Frequentists vs Bayesians

XKCD – Frequentists vs. Bayesians

In the “data science” community it seems there is a big split in terms of how people approach statistics. I didn’t notice it at first but it’s a matter of belief almost like a “religion” of statistics.

While XKCD doesn’t present the frequentists in a really good way their approach may actually lead to the same outcome (using a different path).

Let’s assume that we want to train a supervised model on dataset. The goal is to find out the best values for parameter \(\theta\).

The frequentists see \(\theta\) as a truth that we aim to discover. \(\theta\) value is fixed but we don’t know its value yet. Our estimate \(\hat{\theta}\) is the random variable and is a function of the dataset (which is seen as random). The more events there are in the dataset the closer to \(\theta\) our estimate \(\hat{\theta}\) will be.

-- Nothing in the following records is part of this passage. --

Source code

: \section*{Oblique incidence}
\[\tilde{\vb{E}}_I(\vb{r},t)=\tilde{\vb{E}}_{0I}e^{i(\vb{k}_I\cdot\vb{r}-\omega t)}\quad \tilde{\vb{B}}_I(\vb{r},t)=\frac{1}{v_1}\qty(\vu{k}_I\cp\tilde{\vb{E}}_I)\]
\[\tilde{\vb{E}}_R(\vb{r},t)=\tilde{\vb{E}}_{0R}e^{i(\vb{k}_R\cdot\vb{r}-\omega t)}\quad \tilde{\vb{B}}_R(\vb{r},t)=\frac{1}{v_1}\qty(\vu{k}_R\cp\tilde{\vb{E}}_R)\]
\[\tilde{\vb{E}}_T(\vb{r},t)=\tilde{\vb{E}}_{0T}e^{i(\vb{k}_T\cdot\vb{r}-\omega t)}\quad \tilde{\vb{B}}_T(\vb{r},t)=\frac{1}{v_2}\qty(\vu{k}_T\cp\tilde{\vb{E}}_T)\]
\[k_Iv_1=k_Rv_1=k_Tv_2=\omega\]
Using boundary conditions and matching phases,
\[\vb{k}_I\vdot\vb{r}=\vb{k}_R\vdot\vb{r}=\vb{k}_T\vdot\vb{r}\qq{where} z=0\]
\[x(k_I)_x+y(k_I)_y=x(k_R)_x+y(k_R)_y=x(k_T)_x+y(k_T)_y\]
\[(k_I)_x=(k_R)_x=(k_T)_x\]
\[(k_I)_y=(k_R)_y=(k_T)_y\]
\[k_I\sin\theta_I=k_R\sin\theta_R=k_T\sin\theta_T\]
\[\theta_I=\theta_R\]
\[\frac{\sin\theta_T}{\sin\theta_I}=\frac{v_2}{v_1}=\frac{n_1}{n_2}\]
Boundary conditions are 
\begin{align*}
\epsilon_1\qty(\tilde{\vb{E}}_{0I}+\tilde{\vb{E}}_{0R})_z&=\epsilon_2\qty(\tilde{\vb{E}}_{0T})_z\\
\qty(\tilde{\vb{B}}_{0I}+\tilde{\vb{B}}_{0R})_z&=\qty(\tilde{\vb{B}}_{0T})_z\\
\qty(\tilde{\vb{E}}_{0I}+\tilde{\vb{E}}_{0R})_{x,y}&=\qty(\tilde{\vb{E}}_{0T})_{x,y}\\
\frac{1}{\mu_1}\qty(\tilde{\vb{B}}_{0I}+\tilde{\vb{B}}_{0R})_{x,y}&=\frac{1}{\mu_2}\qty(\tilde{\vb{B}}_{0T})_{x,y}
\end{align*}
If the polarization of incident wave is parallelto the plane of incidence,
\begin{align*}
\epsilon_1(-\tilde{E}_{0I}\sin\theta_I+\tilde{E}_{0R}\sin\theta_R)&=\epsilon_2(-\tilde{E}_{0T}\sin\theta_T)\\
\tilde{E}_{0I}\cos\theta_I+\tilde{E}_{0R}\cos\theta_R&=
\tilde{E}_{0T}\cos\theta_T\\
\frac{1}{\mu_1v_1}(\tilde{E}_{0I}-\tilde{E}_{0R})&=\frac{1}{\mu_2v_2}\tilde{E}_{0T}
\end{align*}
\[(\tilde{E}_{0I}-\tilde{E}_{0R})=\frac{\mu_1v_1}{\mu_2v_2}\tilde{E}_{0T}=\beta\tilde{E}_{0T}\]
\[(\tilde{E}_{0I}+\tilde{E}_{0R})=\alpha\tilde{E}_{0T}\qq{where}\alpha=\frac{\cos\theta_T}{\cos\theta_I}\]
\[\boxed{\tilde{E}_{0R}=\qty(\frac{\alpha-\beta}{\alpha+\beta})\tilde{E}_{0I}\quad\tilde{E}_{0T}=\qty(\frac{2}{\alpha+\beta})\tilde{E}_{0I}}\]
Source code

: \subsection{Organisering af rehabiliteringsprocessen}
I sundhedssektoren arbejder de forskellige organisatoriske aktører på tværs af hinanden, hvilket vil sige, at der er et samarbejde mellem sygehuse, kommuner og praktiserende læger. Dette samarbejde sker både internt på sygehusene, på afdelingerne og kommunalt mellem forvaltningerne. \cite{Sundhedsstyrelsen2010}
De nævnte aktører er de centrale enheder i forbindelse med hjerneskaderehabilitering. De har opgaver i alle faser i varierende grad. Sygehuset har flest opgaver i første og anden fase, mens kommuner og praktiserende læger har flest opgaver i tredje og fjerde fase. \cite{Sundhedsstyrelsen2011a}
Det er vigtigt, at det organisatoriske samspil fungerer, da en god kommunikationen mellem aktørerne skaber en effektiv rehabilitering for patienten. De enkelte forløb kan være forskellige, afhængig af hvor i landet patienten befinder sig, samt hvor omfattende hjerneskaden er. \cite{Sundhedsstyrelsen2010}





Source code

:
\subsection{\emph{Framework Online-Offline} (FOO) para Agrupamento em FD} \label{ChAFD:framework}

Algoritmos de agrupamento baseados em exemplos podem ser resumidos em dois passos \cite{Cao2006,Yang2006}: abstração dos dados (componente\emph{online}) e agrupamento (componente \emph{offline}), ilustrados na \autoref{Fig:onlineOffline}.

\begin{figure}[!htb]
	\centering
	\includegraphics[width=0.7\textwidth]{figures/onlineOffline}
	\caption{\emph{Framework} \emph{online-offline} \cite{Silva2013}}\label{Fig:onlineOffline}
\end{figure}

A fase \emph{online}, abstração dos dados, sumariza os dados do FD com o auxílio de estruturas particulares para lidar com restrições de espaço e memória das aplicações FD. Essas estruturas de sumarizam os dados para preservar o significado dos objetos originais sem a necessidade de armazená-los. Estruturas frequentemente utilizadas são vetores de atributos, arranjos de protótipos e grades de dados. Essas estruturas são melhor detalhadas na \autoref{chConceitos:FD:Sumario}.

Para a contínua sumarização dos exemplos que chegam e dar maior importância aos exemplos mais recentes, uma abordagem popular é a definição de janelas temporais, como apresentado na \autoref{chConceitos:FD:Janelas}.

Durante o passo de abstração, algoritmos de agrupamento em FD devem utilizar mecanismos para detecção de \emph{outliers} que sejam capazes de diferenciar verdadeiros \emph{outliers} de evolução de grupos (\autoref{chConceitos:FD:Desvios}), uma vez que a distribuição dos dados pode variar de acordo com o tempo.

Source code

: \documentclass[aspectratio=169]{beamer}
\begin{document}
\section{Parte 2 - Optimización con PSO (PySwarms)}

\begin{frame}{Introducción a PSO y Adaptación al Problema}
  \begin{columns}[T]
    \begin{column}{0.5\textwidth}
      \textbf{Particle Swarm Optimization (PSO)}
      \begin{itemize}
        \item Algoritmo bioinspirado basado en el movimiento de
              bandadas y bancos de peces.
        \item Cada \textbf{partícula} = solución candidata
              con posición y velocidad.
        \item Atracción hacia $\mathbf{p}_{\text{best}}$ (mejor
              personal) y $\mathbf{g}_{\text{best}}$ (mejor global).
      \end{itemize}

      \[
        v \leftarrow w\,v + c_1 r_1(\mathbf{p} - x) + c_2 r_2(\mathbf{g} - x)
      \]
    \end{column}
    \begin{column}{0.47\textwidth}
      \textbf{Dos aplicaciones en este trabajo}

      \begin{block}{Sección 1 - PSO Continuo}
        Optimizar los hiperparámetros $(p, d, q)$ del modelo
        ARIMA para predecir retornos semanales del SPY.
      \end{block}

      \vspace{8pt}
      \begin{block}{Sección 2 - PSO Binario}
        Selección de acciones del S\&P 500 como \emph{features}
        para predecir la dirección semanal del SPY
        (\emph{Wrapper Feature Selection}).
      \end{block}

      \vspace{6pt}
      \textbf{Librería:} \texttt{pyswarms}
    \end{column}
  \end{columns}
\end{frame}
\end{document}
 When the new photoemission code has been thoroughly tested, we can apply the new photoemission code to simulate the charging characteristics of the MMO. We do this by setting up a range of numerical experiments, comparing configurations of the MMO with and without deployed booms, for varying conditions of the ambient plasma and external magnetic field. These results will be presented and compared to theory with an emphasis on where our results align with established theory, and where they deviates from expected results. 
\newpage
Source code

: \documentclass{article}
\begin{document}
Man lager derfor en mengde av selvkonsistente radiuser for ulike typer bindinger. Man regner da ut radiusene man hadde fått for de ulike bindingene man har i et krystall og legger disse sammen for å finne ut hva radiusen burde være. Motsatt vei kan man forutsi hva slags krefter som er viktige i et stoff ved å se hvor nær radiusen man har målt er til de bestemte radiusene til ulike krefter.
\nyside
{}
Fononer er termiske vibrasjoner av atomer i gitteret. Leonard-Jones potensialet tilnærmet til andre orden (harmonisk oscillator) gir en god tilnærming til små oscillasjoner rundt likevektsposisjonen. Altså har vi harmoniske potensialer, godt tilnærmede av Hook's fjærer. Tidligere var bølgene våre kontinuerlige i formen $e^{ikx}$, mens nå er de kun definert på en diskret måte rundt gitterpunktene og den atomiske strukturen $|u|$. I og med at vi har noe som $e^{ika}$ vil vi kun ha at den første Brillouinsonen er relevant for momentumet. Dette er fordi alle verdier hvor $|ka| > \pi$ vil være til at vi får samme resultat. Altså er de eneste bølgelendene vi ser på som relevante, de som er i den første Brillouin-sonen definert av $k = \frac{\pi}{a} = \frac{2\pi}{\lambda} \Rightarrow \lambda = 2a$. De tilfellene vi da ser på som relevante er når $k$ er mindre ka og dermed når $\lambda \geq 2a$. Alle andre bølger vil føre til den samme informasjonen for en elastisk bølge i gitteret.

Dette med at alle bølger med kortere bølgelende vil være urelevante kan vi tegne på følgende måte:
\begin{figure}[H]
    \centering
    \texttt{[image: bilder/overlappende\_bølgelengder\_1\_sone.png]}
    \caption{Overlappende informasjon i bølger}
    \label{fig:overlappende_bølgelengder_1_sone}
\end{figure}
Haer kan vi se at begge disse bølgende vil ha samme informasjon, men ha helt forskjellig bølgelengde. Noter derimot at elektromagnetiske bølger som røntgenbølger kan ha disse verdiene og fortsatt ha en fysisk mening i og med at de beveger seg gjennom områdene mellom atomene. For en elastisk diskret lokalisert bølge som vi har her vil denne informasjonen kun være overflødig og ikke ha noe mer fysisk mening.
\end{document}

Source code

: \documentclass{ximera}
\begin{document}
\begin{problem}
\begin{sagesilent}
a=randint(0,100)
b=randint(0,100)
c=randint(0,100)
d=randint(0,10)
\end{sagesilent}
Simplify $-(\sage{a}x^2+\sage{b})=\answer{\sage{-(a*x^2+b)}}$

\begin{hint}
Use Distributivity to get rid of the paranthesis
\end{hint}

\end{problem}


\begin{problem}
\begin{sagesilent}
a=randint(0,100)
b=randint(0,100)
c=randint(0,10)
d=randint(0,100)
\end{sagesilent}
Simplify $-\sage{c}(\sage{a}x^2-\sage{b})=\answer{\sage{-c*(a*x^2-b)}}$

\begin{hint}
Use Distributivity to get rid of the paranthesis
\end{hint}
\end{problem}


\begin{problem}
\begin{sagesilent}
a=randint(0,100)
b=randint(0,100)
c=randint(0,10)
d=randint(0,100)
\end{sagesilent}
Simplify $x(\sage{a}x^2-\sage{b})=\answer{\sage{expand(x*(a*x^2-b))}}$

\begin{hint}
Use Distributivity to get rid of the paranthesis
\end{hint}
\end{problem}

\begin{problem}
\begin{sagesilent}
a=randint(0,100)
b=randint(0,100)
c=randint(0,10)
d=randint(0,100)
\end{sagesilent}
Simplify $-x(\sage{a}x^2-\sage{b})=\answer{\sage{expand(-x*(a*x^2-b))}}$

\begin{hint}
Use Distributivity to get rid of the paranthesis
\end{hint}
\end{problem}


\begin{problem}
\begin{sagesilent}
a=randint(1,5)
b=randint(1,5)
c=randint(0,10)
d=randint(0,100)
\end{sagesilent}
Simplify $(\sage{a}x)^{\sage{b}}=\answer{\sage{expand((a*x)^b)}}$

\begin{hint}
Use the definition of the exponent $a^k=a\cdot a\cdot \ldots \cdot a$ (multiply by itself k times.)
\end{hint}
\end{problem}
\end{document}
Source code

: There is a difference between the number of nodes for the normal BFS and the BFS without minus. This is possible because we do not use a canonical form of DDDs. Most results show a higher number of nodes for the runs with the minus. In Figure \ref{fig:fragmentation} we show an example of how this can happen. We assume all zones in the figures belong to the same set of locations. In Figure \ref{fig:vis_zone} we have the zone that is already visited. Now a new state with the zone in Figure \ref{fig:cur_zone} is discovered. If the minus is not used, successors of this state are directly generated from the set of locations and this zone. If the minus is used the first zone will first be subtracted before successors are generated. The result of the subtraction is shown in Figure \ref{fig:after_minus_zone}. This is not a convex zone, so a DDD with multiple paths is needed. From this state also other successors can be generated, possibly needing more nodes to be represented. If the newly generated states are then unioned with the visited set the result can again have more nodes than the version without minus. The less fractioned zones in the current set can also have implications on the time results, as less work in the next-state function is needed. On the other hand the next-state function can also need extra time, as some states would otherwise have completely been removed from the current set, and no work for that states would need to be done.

In the other hand, the bayesians see the dataset as something we observe and that is known (not random). The true parameter \(\theta\) is unknown and random. Their approach consists in using the probabilities and the knowledge we got from the events in the dataset to estimate the probability distribution of the random variable \(\theta\). Then after each event we try to estimate \(p(\theta | x_1, …, x_m)\) using Bayes rule:

\(p(\theta | x_1, …x_m) = \frac{p(x_1, …, x_m | \theta) p(\theta)}{p(x_1, …, x_m)}\)

The idea is to start with a broad distribution (constant or gaussian) and refine our knowledge after each event.

To me it seems that while there is a difference in the philosophy of the approach (probably the reason for the chiasm  in the community), the bayesian approach seems more general and may lead to the same results as the frequentists (under certain assumptions and a more complicated path to get the results).